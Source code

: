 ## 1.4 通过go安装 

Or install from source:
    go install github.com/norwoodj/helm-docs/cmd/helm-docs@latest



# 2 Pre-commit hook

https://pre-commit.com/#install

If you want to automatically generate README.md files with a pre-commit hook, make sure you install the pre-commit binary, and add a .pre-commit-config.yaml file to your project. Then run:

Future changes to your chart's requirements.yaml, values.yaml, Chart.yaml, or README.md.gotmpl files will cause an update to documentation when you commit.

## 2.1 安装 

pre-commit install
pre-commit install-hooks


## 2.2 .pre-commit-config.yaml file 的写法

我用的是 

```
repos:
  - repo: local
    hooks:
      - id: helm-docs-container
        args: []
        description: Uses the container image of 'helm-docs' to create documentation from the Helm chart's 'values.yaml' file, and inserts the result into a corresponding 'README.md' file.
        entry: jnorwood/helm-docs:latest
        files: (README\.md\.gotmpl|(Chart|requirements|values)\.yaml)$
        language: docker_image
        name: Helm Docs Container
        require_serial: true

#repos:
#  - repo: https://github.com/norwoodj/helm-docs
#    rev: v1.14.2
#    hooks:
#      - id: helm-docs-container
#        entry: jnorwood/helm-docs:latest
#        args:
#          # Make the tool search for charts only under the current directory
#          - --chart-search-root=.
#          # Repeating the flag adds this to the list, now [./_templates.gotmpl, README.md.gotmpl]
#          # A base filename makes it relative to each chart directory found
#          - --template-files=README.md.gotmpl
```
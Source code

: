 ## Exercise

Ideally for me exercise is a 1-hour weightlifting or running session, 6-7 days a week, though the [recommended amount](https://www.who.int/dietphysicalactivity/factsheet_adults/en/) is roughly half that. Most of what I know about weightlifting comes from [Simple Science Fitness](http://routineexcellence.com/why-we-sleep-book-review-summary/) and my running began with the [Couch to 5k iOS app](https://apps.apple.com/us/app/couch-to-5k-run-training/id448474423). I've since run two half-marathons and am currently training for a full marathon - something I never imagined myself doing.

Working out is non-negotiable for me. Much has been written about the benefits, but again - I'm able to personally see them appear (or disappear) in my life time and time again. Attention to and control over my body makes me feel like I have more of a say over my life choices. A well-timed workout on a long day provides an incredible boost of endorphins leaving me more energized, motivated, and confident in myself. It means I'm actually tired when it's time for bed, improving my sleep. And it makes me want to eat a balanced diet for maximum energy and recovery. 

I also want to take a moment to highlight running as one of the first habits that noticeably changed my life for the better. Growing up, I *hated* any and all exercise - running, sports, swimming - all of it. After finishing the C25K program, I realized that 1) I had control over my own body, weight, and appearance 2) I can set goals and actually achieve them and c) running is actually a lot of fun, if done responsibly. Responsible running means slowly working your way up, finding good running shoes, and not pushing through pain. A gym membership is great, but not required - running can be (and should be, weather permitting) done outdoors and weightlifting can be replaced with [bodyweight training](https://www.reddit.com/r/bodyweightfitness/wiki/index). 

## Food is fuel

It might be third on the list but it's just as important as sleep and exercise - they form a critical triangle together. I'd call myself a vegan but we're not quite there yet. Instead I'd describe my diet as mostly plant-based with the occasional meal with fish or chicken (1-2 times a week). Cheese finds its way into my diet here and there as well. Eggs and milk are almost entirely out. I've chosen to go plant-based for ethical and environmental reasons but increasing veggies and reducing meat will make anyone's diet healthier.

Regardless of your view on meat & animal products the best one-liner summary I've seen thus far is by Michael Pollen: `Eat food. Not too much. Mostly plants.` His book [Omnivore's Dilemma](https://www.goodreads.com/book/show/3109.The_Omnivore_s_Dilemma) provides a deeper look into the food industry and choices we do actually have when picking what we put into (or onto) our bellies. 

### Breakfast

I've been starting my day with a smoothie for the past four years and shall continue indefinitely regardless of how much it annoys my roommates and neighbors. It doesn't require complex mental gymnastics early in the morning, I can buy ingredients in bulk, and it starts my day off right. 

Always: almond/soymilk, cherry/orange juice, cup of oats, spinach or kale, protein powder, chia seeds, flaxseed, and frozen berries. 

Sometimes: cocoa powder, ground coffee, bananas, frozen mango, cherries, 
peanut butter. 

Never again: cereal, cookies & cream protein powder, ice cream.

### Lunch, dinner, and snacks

....

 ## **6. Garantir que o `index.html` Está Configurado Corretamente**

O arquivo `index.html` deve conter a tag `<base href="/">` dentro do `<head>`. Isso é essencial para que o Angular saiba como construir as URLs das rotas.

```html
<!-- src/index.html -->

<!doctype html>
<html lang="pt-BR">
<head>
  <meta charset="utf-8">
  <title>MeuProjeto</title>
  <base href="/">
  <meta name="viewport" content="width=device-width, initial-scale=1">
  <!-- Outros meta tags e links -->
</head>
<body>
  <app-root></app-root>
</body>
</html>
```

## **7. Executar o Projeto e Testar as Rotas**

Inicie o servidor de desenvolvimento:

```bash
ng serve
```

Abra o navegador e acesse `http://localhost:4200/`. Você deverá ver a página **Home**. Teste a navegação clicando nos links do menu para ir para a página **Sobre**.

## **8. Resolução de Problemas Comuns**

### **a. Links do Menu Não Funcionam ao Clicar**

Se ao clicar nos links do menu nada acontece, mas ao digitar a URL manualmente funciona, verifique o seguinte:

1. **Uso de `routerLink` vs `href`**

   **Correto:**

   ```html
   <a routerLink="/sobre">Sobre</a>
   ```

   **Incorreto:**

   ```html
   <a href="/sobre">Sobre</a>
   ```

....

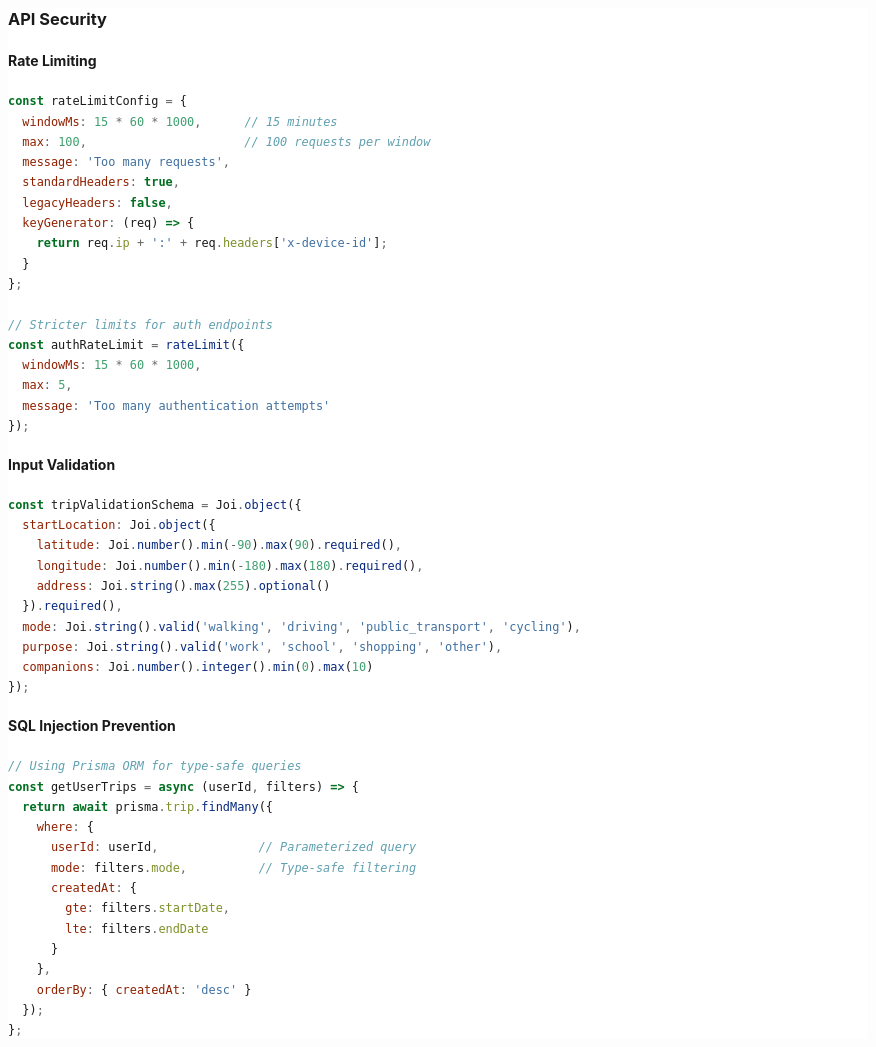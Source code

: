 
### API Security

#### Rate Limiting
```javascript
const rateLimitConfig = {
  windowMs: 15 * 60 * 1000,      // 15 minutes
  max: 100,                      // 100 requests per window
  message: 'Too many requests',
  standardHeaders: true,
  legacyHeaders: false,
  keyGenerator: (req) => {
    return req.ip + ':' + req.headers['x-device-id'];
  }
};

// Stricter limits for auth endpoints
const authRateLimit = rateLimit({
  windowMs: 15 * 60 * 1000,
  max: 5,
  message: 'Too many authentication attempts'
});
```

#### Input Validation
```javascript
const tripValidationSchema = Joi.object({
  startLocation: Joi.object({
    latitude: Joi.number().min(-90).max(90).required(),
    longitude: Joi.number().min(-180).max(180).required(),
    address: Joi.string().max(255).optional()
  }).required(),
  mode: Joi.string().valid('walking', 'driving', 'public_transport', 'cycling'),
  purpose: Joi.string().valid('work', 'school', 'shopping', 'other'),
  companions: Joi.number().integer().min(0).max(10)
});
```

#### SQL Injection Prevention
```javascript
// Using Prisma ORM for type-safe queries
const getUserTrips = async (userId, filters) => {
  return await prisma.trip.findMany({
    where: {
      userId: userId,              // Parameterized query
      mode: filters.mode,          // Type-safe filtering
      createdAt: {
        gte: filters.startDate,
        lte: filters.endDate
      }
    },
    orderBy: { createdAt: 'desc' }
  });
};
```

....

Wherever the string "norwoodj" appears in the entries, copy that line.

§ Reply:
    go install github.com/norwoodj/helm-docs/cmd/helm-docs@latest
#  - repo: https://github.com/norwoodj/helm-docs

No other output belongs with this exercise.